Axa acquisisce il 51% di Prima Assicurazioni per 538 milioni di euro

Il gruppo francese punta sull'insurtech italiana per raddoppiare il business auto e rafforzare la distribuzione digitale nel mercato Rc Auto. Al fondatore Alberto Genovese andranno circa 90 milioni di euro

Axa acquisisce il 51% di Prima Assicurazioni: Genovese incassa 89,7 milioni di euro© Shutterstock

Axa acquisisce Prima Assicurazioni, perfezionando il closing dell’operazione annunciata il 1° agosto scorso. Nel dettaglio, la prima rileva il 51% del capitale sociale per un corrispettivo complessivo di 538 milioni di euro. Alberto Genovese, che dieci anni fa aveva fondato la compagnia Prima Assicurazioni, ha cessato ogni carica nella società nel novembre 2020 e ha ceduto le sue quote nel 2022. L’imprenditore, attualmente in prigione, incasserà 89,7 milioni di euro come previsto dai patti dell’operazione *.

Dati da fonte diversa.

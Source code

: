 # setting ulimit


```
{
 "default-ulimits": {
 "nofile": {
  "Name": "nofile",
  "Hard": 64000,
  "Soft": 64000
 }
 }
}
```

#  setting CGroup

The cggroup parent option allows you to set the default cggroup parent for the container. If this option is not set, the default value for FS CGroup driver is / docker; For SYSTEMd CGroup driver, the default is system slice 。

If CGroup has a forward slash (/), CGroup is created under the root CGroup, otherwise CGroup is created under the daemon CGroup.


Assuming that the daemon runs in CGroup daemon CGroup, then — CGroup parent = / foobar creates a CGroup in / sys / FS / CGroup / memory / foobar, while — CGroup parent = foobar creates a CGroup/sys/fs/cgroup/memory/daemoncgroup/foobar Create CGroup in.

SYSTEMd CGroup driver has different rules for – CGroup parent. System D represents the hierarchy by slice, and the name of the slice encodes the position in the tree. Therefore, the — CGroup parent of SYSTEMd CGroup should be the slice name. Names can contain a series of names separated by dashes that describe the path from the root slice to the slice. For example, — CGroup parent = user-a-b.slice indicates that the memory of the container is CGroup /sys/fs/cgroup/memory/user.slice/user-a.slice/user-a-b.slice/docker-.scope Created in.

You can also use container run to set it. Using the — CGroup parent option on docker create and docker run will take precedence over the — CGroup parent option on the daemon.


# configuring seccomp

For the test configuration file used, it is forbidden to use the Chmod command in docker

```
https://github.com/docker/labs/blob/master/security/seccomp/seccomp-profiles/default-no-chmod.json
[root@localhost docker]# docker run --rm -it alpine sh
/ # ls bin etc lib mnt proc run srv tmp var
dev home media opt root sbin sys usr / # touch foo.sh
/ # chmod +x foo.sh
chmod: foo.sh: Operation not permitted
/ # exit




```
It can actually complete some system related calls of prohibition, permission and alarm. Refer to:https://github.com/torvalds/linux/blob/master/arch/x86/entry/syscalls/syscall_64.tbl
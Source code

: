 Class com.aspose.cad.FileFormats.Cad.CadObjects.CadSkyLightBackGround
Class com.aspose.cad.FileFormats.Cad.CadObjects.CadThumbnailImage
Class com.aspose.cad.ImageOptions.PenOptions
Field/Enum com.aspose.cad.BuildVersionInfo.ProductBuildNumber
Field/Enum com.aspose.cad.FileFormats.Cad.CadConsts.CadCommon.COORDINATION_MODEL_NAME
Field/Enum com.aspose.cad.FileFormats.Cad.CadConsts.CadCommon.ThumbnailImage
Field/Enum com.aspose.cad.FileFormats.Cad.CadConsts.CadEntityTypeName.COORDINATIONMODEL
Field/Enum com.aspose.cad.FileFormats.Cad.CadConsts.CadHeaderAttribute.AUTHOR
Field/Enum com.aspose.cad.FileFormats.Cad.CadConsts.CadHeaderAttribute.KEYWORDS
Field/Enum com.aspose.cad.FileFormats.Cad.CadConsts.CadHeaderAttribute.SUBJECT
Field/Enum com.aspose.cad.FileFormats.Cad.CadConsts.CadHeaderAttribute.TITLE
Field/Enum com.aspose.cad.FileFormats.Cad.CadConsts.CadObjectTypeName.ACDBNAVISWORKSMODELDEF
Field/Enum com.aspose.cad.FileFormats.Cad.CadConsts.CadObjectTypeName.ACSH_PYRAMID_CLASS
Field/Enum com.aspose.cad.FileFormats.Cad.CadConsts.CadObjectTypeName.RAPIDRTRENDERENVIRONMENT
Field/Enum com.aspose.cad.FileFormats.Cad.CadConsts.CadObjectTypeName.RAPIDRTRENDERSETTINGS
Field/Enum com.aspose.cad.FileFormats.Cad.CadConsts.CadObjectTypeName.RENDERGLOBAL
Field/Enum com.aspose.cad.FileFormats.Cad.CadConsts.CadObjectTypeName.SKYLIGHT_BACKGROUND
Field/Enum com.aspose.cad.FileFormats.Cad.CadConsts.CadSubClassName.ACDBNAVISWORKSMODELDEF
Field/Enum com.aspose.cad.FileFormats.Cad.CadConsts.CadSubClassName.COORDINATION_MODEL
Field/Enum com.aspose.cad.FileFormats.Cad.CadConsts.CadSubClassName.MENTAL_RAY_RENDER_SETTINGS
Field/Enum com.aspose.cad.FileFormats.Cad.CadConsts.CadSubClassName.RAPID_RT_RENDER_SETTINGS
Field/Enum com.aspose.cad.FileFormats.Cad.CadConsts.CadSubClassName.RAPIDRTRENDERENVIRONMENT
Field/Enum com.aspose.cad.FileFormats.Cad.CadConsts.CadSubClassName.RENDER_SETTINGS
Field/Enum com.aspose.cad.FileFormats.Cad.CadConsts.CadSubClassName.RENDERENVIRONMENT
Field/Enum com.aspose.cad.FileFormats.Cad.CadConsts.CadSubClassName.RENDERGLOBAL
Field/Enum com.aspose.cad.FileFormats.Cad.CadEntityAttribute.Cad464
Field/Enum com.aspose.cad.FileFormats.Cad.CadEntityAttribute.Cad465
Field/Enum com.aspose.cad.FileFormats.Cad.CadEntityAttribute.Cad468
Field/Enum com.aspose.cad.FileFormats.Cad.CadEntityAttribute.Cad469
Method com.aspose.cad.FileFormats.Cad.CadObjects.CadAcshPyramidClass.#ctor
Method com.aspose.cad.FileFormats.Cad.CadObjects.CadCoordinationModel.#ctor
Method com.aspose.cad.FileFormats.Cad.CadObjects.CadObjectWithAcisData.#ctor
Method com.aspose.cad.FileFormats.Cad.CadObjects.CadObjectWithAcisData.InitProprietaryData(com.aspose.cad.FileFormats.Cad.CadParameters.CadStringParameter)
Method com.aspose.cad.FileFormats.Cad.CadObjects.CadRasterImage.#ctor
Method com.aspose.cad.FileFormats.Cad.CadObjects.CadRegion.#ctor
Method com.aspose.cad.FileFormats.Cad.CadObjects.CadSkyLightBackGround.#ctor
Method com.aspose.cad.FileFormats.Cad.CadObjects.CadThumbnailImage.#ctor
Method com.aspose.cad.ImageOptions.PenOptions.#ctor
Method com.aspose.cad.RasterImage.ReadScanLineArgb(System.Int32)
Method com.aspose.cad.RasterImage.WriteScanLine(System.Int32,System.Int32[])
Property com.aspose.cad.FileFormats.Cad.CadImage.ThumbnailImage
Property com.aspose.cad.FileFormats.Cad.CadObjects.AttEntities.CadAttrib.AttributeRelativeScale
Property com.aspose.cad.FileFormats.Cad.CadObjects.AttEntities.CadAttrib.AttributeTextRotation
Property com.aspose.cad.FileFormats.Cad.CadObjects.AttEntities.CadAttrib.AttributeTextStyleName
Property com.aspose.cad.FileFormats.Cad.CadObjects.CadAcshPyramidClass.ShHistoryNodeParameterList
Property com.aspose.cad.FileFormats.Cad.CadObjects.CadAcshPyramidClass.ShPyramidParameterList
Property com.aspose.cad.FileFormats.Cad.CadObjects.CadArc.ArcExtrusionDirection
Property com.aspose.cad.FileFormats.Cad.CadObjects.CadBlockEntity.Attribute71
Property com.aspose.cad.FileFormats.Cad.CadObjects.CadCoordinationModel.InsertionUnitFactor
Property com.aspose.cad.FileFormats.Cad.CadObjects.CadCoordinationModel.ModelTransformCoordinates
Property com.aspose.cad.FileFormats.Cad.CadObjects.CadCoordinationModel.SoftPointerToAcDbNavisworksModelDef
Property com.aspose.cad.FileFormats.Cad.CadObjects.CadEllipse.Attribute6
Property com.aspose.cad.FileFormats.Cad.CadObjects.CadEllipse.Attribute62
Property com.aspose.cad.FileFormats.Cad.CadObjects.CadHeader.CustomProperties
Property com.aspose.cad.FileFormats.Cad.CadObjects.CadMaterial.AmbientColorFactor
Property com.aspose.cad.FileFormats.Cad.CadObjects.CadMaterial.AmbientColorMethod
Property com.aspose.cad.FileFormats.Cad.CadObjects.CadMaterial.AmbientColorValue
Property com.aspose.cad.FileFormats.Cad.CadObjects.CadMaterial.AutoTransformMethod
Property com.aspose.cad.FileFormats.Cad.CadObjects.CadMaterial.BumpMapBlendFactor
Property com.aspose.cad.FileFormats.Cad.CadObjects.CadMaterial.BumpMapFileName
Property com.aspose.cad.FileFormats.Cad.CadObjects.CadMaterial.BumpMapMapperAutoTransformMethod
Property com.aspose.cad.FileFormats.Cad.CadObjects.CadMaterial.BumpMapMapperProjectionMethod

L’operazione è stata comunicata in una nota della società in cui si spiega che “con il completamento dell’operazione, Prima Assicurazioni potrà esprimere ulteriormente il proprio potenziale, facendo leva sull’expertise di un gruppo assicurativo globale di primo piano – si legge – Prima porta in dote una profonda competenza nello sviluppo tecnologico, nella definizione dei prezzi e nella gestione dei sinistri, tutti elementi chiave che hanno permesso all’azienda di diventare uno dei principali player nell’assicurazione auto in Italia con un portafoglio di oltre 5 milioni di clienti”.

Perché è un’operazione importante

Con questa acquisizione, Axa scommette sul mercato italiano: Prima Assicurazioni, infatti, possiede una struttura agile e digital-oriented, con sede a Milano, un portafoglio di quasi 5 milioni di clienti e un’esperienza comprovata nella definizione dei prezzi, dei sinistri e nello sviluppo tecnologico. Secondo i dati 2024, ha generato circa 1,2 miliardi di euro di premi lordi, con un combined ratio del 90 % e una quota di mercato stimata intorno al 10% nell’ Rc Auto retail in Italia.

Per Axa significa raddoppiare il proprio business auto nel nostro Paese e rafforzare il canale di distribuzione diretta, con l’obiettivo di raggiungere segmenti di clientela più sensibili al prezzo e più orientati al digitale, che oggi preferiscono piattaforme online e processi rapidi. Tuttavia, ci sono anche dei rischi da considerare. Dal comunicato ufficiale emerge che, includendo la riacquisizione dei premi attualmente gestiti da terze compagnie carrier, l’operazione comporterà un impatto stimato di -6 punti sul coefficiente di solvibilità del gruppo Axa, un aspetto fondamentale per la solidità finanziaria.